Dataset items:

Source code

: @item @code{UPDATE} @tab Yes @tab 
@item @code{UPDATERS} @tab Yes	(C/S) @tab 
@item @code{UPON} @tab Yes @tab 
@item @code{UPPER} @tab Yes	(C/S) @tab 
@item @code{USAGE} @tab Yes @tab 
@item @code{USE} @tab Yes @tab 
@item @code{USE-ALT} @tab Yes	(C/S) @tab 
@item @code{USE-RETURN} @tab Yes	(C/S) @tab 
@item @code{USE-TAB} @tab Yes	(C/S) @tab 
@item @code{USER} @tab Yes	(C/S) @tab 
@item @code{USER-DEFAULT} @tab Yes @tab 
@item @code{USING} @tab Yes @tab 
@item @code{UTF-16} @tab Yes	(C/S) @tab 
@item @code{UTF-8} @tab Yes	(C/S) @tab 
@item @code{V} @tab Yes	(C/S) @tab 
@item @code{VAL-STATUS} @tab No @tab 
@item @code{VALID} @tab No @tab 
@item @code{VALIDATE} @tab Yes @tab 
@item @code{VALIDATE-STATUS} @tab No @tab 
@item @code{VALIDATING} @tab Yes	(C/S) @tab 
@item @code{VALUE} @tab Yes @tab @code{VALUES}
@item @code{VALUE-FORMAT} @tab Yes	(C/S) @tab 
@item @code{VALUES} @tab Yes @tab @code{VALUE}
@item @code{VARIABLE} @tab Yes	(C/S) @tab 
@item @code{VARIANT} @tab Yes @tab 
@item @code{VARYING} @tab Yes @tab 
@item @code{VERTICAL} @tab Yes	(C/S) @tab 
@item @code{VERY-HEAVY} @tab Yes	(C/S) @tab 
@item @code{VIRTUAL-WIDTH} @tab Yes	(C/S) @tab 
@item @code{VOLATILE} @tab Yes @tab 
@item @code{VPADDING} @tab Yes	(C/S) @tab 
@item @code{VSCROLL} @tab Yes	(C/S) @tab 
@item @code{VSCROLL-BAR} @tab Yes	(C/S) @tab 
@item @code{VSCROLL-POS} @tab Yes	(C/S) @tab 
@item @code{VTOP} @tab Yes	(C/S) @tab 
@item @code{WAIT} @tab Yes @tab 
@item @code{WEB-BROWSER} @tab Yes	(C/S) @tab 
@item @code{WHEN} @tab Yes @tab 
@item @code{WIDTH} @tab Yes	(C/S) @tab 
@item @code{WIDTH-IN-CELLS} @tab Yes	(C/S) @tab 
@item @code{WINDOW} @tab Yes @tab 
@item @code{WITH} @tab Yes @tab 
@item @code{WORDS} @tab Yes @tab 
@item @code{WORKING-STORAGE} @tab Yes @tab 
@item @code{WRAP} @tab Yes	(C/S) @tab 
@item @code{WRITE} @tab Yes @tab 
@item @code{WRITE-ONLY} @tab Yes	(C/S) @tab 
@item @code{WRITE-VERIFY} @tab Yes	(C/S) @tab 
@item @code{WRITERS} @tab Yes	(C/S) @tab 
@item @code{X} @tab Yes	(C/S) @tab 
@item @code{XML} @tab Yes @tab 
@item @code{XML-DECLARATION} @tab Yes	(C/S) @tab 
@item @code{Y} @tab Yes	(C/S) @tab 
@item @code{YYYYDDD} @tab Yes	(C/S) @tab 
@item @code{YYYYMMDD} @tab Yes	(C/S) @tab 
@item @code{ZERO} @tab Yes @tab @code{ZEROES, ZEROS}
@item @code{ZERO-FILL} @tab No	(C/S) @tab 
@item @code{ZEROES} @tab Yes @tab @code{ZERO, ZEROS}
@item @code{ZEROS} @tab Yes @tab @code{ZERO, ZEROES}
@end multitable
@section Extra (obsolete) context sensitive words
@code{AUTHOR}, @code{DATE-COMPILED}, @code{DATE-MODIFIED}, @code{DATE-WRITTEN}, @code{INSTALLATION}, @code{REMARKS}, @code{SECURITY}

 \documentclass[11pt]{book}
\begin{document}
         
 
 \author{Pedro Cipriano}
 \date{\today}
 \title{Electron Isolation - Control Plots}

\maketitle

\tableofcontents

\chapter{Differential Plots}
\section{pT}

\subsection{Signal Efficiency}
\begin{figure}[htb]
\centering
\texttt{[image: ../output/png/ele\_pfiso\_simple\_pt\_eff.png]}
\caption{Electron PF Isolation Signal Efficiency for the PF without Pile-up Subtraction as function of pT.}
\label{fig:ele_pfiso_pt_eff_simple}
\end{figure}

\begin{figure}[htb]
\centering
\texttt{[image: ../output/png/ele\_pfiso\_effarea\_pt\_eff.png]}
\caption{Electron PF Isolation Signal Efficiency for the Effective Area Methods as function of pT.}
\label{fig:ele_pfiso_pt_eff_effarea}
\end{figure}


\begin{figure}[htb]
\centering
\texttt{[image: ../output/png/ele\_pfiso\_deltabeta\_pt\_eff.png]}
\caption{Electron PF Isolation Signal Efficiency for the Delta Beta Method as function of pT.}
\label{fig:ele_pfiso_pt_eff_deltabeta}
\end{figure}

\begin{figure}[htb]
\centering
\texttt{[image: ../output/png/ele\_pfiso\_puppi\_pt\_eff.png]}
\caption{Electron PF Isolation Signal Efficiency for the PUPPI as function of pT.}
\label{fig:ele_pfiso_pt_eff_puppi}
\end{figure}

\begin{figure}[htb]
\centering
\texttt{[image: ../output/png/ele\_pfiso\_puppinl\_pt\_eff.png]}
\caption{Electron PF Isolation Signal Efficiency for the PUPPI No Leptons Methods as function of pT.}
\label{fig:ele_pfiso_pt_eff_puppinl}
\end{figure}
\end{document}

▸ **GOAL OF THE EXERCISE**: Give all the lines above again, exactly.

▸ **ANSWER TO THIS EXERCISE**:
Source code

: @item @code{UPDATE} @tab Yes @tab 
@item @code{UPDATERS} @tab Yes	(C/S) @tab 
@item @code{UPON} @tab Yes @tab 
@item @code{UPPER} @tab Yes	(C/S) @tab 
@item @code{USAGE} @tab Yes @tab 
@item @code{USE} @tab Yes @tab 
@item @code{USE-ALT} @tab Yes	(C/S) @tab 
@item @code{USE-RETURN} @tab Yes	(C/S) @tab 
@item @code{USE-TAB} @tab Yes	(C/S) @tab 
@item @code{USER} @tab Yes	(C/S) @tab 
@item @code{USER-DEFAULT} @tab Yes @tab 
@item @code{USING} @tab Yes @tab 
@item @code{UTF-16} @tab Yes	(C/S) @tab 
@item @code{UTF-8} @tab Yes	(C/S) @tab 
@item @code{V} @tab Yes	(C/S) @tab 
@item @code{VAL-STATUS} @tab No @tab 
@item @code{VALID} @tab No @tab 
@item @code{VALIDATE} @tab Yes @tab 
@item @code{VALIDATE-STATUS} @tab No @tab 
@item @code{VALIDATING} @tab Yes	(C/S) @tab 
@item @code{VALUE} @tab Yes @tab @code{VALUES}
@item @code{VALUE-FORMAT} @tab Yes	(C/S) @tab 
@item @code{VALUES} @tab Yes @tab @code{VALUE}
@item @code{VARIABLE} @tab Yes	(C/S) @tab 
@item @code{VARIANT} @tab Yes @tab 
@item @code{VARYING} @tab Yes @tab 
@item @code{VERTICAL} @tab Yes	(C/S) @tab 
@item @code{VERY-HEAVY} @tab Yes	(C/S) @tab 
@item @code{VIRTUAL-WIDTH} @tab Yes	(C/S) @tab 
@item @code{VOLATILE} @tab Yes @tab 
@item @code{VPADDING} @tab Yes	(C/S) @tab 
@item @code{VSCROLL} @tab Yes	(C/S) @tab 
@item @code{VSCROLL-BAR} @tab Yes	(C/S) @tab 
@item @code{VSCROLL-POS} @tab Yes	(C/S) @tab 
@item @code{VTOP} @tab Yes	(C/S) @tab 
@item @code{WAIT} @tab Yes @tab 
@item @code{WEB-BROWSER} @tab Yes	(C/S) @tab 
@item @code{WHEN} @tab Yes @tab 
@item @code{WIDTH} @tab Yes	(C/S) @tab 
@item @code{WIDTH-IN-CELLS} @tab Yes	(C/S) @tab 
@item @code{WINDOW} @tab Yes @tab 
@item @code{WITH} @tab Yes @tab 
@item @code{WORDS} @tab Yes @tab 
@item @code{WORKING-STORAGE} @tab Yes @tab 
@item @code{WRAP} @tab Yes	(C/S) @tab 
@item @code{WRITE} @tab Yes @tab 
@item @code{WRITE-ONLY} @tab Yes	(C/S) @tab 
@item @code{WRITE-VERIFY} @tab Yes	(C/S) @tab 
@item @code{WRITERS} @tab Yes	(C/S) @tab 
@item @code{X} @tab Yes	(C/S) @tab 
@item @code{XML} @tab Yes @tab 
@item @code{XML-DECLARATION} @tab Yes	(C/S) @tab 
@item @code{Y} @tab Yes	(C/S) @tab 
@item @code{YYYYDDD} @tab Yes	(C/S) @tab 
@item @code{YYYYMMDD} @tab Yes	(C/S) @tab 
@item @code{ZERO} @tab Yes @tab @code{ZEROES, ZEROS}
@item @code{ZERO-FILL} @tab No	(C/S) @tab 
@item @code{ZEROES} @tab Yes @tab @code{ZERO, ZEROS}
@item @code{ZEROS} @tab Yes @tab @code{ZERO, ZEROES}
@end multitable
@section Extra (obsolete) context sensitive words
@code{AUTHOR}, @code{DATE-COMPILED}, @code{DATE-MODIFIED}, @code{DATE-WRITTEN}, @code{INSTALLATION}, @code{REMARKS}, @code{SECURITY}

 \documentclass[11pt]{book}
\begin{document}
         
 
 \author{Pedro Cipriano}
 \date{\today}
 \title{Electron Isolation - Control Plots}

\maketitle

\tableofcontents

\chapter{Differential Plots}
\section{pT}

\subsection{Signal Efficiency}
\begin{figure}[htb]
\centering
\texttt{[image: ../output/png/ele\_pfiso\_simple\_pt\_eff.png]}
\caption{Electron PF Isolation Signal Efficiency for the PF without Pile-up Subtraction as function of pT.}
\label{fig:ele_pfiso_pt_eff_simple}
\end{figure}

\begin{figure}[htb]
\centering
\texttt{[image: ../output/png/ele\_pfiso\_effarea\_pt\_eff.png]}
\caption{Electron PF Isolation Signal Efficiency for the Effective Area Methods as function of pT.}
\label{fig:ele_pfiso_pt_eff_effarea}
\end{figure}


\begin{figure}[htb]
\centering
\texttt{[image: ../output/png/ele\_pfiso\_deltabeta\_pt\_eff.png]}
\caption{Electron PF Isolation Signal Efficiency for the Delta Beta Method as function of pT.}
\label{fig:ele_pfiso_pt_eff_deltabeta}
\end{figure}

\begin{figure}[htb]
\centering
\texttt{[image: ../output/png/ele\_pfiso\_puppi\_pt\_eff.png]}
\caption{Electron PF Isolation Signal Efficiency for the PUPPI as function of pT.}
\label{fig:ele_pfiso_pt_eff_puppi}
\end{figure}

\begin{figure}[htb]
\centering
\texttt{[image: ../output/png/ele\_pfiso\_puppinl\_pt\_eff.png]}
\caption{Electron PF Isolation Signal Efficiency for the PUPPI No Leptons Methods as function of pT.}
\label{fig:ele_pfiso_pt_eff_puppinl}
\end{figure}
\end{document}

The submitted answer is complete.